Patti Quatro, Brie Brandt (both of Fanny) and Addie Lee sang uncredited backing vocals on the album.

Critical reception

The album was well received by the music press. In the UK, Harry Doherty of Melody Maker recalled that when Lynne and Roy Wood had formed ELO it was to create "a group that would merge the excitement and colour of rock and roll with the clear lines of classical music", and that "A New World Record is, I feel, the closest that the Electric Light Orchestra have come to realising this". In his opinion the album "takes a giant leap forward... the most striking progression on this album is the use of orchestra and choir. Strings are no longer a novelty." In conclusion, Doherty stated that "A New World Record is ELO's best album in its seven-year history, the most complete of them all. They're a band who haven't yet gained the attention in this country that they deserve. Acquiring this album would be a fine way to change all that." NMEs Bob Edmands complimented Lynne's songwriting, saying, "This is, in fact, a very ambitious album, possibly the most sophisticated the band have put out. But random experiments are no way to crack the States or to stay in favour there, and the complexity on this set is all in the service of strong melodic songs." Edmands also agreed with Doherty that ELO deserved to be recognised as a major outfit in the UK, saying, "Lynne and his band are in the front rank of the nation's rock experts, and it's time their standing was properly acknowledged at home".

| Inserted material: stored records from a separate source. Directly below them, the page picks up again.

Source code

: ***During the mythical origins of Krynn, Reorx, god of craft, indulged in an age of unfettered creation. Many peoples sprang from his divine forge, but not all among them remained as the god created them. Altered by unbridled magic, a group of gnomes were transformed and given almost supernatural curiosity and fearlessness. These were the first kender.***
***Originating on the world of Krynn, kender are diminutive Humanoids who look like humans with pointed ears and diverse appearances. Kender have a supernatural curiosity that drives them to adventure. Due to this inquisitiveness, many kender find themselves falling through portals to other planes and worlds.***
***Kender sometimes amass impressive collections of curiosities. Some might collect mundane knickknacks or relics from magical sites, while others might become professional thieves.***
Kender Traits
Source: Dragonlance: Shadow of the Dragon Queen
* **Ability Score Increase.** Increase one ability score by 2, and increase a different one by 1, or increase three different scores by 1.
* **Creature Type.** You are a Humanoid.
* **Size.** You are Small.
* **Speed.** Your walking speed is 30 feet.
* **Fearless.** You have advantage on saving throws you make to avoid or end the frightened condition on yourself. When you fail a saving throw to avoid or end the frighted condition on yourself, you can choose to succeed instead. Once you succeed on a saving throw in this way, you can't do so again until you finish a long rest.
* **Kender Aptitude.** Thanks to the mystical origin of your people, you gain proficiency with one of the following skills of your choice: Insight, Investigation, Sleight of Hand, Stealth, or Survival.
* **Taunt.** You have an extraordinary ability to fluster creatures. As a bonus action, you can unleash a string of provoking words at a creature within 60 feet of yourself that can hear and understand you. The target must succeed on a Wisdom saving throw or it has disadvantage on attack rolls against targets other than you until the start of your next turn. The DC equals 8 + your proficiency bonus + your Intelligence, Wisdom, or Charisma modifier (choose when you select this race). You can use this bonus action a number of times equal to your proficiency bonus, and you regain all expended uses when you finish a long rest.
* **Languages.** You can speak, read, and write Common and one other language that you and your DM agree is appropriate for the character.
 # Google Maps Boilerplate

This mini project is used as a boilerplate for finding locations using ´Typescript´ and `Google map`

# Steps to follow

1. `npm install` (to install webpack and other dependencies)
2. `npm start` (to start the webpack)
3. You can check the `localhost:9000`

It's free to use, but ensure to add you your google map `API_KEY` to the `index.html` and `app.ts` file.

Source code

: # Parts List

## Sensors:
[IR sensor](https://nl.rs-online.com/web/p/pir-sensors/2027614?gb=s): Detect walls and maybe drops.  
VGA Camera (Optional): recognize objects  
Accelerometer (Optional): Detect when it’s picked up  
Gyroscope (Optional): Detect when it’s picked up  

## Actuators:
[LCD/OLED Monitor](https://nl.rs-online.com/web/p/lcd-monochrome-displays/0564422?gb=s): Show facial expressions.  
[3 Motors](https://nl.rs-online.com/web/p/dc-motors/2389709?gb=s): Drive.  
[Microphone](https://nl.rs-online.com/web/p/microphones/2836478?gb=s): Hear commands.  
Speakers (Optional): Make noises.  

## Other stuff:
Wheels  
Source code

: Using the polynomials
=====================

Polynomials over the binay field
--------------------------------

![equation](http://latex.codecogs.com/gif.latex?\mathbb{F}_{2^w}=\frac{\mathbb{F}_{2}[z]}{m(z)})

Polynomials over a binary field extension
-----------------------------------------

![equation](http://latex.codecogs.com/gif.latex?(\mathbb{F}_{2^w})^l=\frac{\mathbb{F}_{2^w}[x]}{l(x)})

Robin Smith of Record Mirror said, "Combining electric guitars with highbrow symphonies is a pretty crazy combination, but for the ELO it works. Often the music borders on clumsiness and the lyrics are sometimes silly, but the band's sense of fun carries them through." Tim Lott of Sounds declared that "with A New World Record Lynne has captured the essential atmosphere of sophisticated pop without sounding overblown or cheap. Each of the nine tracks is immediate, commercial, professional." He noted some minor failings with the record, but that they were outweighed by the album's positive aspects, and concluded, "There ain't a duff track anywhere. And trying to balance the superlatives with useless nitpicking and the 'relevance' of supposed old farts like Lynne would be sheer crap."

In the U.S. Alan Niester had some reservations in his review for Rolling Stone, feeling that the record was something of a "treading of the creative waters" and that the group were at that point "a band, now peaking in popularity, that is attempting to supply audiences with exactly the sound they want to hear". However, Niester then went on to note that "Lynne has always been rather deft with the melodic hook, and both 'Livin' Thing' and 'So Fine' are irresistible additions to his list of catchiest tunes. Numbers like 'Mission (A World Record)' and 'Shangri-la' continue the history of classy orchestral stylings that really rock." He concluded, "By Christmas, A New World Record should be a staple in a million homes". Robert Christgau stated that it was the album that changed his mind about the band, who he said had "made a Moody Blues album with brains, hooks, and laffs galore".

In his retrospective review for AllMusic Bruce Eder compared A New World Record with ELO's follow-up, the double album Out of the Blue, and felt that the former album was the better of the two, being "a more modest-sized creation chock full of superb songs that are produced even better... A New World Record contains seven of the best songs ever to come out of the group. The Beatles influence is present, to be sure, but developed to a very high degree of sophistication and on Lynne's own terms, rather than being imitative of specific songs."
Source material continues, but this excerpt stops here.